Tool calling (function calling)
Tool calling (function calling) is the mechanism that lets a model or agent invoke external functions, APIs, databases, retrievers, code execution environments, or other systems.
Tool failure
Tool failure happens when an external function, API, retriever, database, browser, code runner, or other tool call fails or returns bad data.
Tool-N1
Tool-N1 refers to a class of approaches where language models learn to use external tools through trial and error, without explicit step-by-step demonstrations.
Toxicity
Toxicity measures whether an output contains abusive, hateful, harassing, or otherwise harmful language.
Trace
A Trace is the complete execution record of what an AI system actually did while handling a request.
Training data vs evaluation data
Training data vs evaluation data describes the distinction between data used to teach or adapt a model and data used to measure its performance.
TreeSHAP
TreeSHAP is a fast explainer used for analyzing decision tree models in the Shap python library.
True Negative
True Negative is when a model correctly predicts a negative class; when the value belongs to the negative class.
True Positive
True Positive is when a model correctly predicts a positive class, when the value belongs to the positive class.
UMAP (Uniform Manifold Approximation and Projection)

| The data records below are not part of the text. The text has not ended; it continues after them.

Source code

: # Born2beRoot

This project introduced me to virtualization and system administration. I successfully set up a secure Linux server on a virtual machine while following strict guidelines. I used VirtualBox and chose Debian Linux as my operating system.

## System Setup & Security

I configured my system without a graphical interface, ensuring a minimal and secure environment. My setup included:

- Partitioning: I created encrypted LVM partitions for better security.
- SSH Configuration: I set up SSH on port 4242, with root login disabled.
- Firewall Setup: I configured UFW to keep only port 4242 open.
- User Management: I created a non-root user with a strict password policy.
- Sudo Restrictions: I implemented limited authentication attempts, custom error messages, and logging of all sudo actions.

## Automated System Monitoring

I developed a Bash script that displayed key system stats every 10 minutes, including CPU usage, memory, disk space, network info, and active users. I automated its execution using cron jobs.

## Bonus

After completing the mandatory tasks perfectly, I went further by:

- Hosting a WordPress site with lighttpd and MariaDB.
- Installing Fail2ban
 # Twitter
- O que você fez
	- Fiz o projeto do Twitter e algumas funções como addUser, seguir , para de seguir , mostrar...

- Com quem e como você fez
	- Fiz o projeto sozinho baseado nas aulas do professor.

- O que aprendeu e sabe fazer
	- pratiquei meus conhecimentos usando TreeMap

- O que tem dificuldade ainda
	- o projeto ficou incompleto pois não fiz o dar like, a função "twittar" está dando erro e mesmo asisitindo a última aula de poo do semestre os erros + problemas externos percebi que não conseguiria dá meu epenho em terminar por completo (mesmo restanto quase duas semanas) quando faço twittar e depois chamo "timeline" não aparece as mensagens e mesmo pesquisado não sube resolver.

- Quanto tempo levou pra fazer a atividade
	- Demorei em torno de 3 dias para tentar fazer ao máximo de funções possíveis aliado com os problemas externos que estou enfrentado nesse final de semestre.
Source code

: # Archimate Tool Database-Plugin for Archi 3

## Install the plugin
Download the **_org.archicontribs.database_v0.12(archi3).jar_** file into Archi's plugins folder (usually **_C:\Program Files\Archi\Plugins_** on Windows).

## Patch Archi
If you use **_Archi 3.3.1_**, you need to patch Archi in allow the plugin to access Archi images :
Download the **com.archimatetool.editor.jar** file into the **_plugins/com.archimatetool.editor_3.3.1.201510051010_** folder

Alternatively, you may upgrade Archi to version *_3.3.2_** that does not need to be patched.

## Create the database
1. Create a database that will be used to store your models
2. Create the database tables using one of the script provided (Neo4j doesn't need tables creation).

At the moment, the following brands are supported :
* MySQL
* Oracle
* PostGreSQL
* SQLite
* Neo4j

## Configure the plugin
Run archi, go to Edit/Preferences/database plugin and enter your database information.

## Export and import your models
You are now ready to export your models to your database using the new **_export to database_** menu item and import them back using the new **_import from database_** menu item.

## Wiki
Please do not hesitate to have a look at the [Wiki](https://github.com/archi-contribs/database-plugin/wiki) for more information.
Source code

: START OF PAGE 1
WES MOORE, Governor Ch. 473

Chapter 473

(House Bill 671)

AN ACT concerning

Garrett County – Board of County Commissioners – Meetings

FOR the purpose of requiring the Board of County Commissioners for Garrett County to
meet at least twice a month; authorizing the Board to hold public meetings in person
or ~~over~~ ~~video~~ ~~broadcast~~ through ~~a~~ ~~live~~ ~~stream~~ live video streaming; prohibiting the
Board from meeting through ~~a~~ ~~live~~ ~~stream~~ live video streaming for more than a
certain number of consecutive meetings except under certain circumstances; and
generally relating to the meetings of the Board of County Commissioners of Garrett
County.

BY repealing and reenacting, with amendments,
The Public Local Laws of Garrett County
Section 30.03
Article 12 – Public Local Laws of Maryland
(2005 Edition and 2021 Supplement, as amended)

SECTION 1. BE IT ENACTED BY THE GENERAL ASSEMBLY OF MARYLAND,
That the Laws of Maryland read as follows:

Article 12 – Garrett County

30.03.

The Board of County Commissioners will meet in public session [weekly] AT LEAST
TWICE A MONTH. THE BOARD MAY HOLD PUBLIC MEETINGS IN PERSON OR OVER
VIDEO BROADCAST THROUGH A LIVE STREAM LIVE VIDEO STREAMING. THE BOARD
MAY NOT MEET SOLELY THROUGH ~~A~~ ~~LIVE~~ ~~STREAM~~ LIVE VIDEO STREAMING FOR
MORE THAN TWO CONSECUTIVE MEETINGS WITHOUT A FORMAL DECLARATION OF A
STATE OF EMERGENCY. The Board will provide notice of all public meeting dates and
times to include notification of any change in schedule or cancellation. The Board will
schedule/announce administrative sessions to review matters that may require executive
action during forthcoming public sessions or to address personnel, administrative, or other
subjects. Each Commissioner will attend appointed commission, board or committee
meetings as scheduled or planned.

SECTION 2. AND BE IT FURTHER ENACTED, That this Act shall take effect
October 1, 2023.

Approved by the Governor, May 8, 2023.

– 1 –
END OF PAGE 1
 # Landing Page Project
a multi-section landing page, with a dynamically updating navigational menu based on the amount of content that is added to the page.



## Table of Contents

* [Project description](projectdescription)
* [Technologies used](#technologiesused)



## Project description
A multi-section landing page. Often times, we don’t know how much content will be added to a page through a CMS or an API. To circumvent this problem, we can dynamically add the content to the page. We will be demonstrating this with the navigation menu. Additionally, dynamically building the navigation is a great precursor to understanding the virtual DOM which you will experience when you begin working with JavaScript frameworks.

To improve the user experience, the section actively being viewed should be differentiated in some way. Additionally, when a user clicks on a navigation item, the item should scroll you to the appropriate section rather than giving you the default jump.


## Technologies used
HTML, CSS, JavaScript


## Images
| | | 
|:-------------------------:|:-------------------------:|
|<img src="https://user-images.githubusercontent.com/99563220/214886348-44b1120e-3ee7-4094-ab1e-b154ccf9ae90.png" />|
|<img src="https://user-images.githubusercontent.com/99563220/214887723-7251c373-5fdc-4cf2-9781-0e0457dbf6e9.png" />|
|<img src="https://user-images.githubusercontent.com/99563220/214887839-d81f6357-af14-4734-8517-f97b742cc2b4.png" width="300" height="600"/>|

UMAP (Uniform Manifold Approximation and Projection) is a technique for visualizing the embedding representation of a dataset using dimension reduction.
Unstructured Data
Unstructured Data is data without a predefined schema, such as text, images, or audio, and accounts for an estimated 80% of data generated by businesses today.
Vector DB
Vector DB, also called a vector database, is a specialized type of database that stores and processes data in vector form.
Wasserstein Distance
Wasserstein Distance — also known as Earth Mover’s Distance — measures the distance between two probability distributions over a given region.
Weak supervision
Weak supervision uses noisy, indirect, or programmatically generated labels to create training or evaluation signals at scale.